_TASK DIRECTIONS_
In the data below, find each line carrying the string "cannot" and copy it out.
[MATERIAL TO PROCESS]
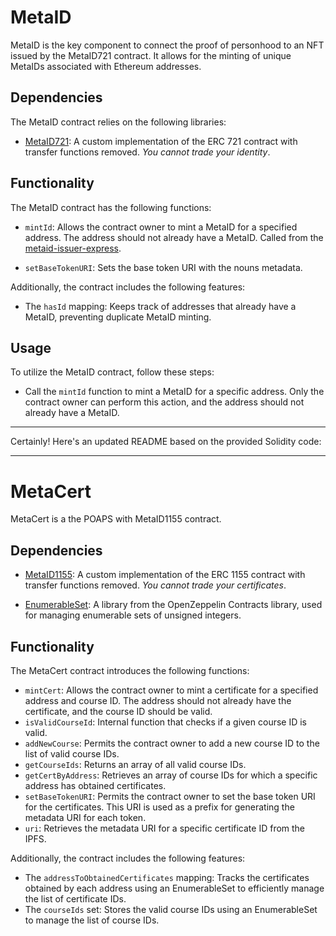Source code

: # MetaID

MetaID is the key component to connect the proof of personhood to an NFT issued by the MetaID721 contract. It allows for the minting of unique MetaIDs associated with Ethereum addresses.

## Dependencies

The MetaID contract relies on the following libraries:

- [MetaID721](./libs/MetaID721.sol): A custom implementation of the ERC 721 contract with transfer functions removed. _You cannot trade your identity_.

## Functionality

The MetaID contract has the following functions:

- `mintId`: Allows the contract owner to mint a MetaID for a specified address. The address should not already have a MetaID. Called from the [metaid-issuer-express](https://github.com/peopledrivemecrazy/metaid-issuer-express).

- `setBaseTokenURI`: Sets the base token URI with the nouns metadata.

Additionally, the contract includes the following features:

- The `hasId` mapping: Keeps track of addresses that already have a MetaID, preventing duplicate MetaID minting.

## Usage

To utilize the MetaID contract, follow these steps:

- Call the `mintId` function to mint a MetaID for a specific address. Only the contract owner can perform this action, and the address should not already have a MetaID.

<hr/>

Certainly! Here's an updated README based on the provided Solidity code:

---

# MetaCert

MetaCert is a the POAPS with MetaID1155 contract.

## Dependencies

- [MetaID1155](./libs/MetaID1155.sol): A custom implementation of the ERC 1155 contract with transfer functions removed. _You cannot trade your certificates_.

- [EnumerableSet](https://github.com/OpenZeppelin/openzeppelin-contracts/blob/master/contracts/utils/structs/EnumerableSet.sol): A library from the OpenZeppelin Contracts library, used for managing enumerable sets of unsigned integers.

## Functionality

The MetaCert contract introduces the following functions:

- `mintCert`: Allows the contract owner to mint a certificate for a specified address and course ID. The address should not already have the certificate, and the course ID should be valid.
- `isValidCourseId`: Internal function that checks if a given course ID is valid.
- `addNewCourse`: Permits the contract owner to add a new course ID to the list of valid course IDs.
- `getCourseIds`: Returns an array of all valid course IDs.
- `getCertByAddress`: Retrieves an array of course IDs for which a specific address has obtained certificates.
- `setBaseTokenURI`: Permits the contract owner to set the base token URI for the certificates. This URI is used as a prefix for generating the metadata URI for each token.
- `uri`: Retrieves the metadata URI for a specific certificate ID from the IPFS.

Additionally, the contract includes the following features:

- The `addressToObtainedCertificates` mapping: Tracks the certificates obtained by each address using an EnumerableSet to efficiently manage the list of certificate IDs.
- The `courseIds` set: Stores the valid course IDs using an EnumerableSet to manage the list of course IDs.
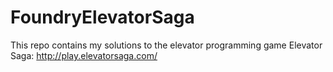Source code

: # FoundryElevatorSaga
This repo contains my solutions to the elevator programming game Elevator Saga: http://play.elevatorsaga.com/
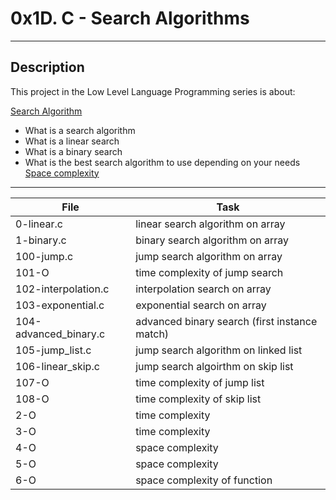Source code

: # 0x1D. C - Search Algorithms
---
## Description

This project in the Low Level Language Programming series is about:

[Search Algorithm](https://en.wikipedia.org/wiki/Search_algorithm)
* What is a search algorithm
* What is a linear search
* What is a binary search
* What is the best search algorithm to use depending on your needs
[Space complexity](https://www.geeksforgeeks.org/g-fact-86/)

---
File|Task
---|---
0-linear.c | linear search algorithm on array
1-binary.c | binary search algorithm on array
100-jump.c | jump search algorithm on array
101-O | time complexity of jump search
102-interpolation.c | interpolation search on array
103-exponential.c | exponential search on array
104-advanced_binary.c | advanced binary search (first instance match)
105-jump_list.c | jump search algorithm on linked list
106-linear_skip.c | jump search algoirthm on skip list
107-O | time complexity of jump list
108-O | time complexity of skip list
2-O | time complexity
3-O | time complexity
4-O | space complexity
5-O | space complexity
6-O | space complexity of function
[/MATERIAL TO PROCESS]
_OUTPUT OF THE TASK_
- [MetaID721](./libs/MetaID721.sol): A custom implementation of the ERC 721 contract with transfer functions removed. _You cannot trade your identity_.
- [MetaID1155](./libs/MetaID1155.sol): A custom implementation of the ERC 1155 contract with transfer functions removed. _You cannot trade your certificates_.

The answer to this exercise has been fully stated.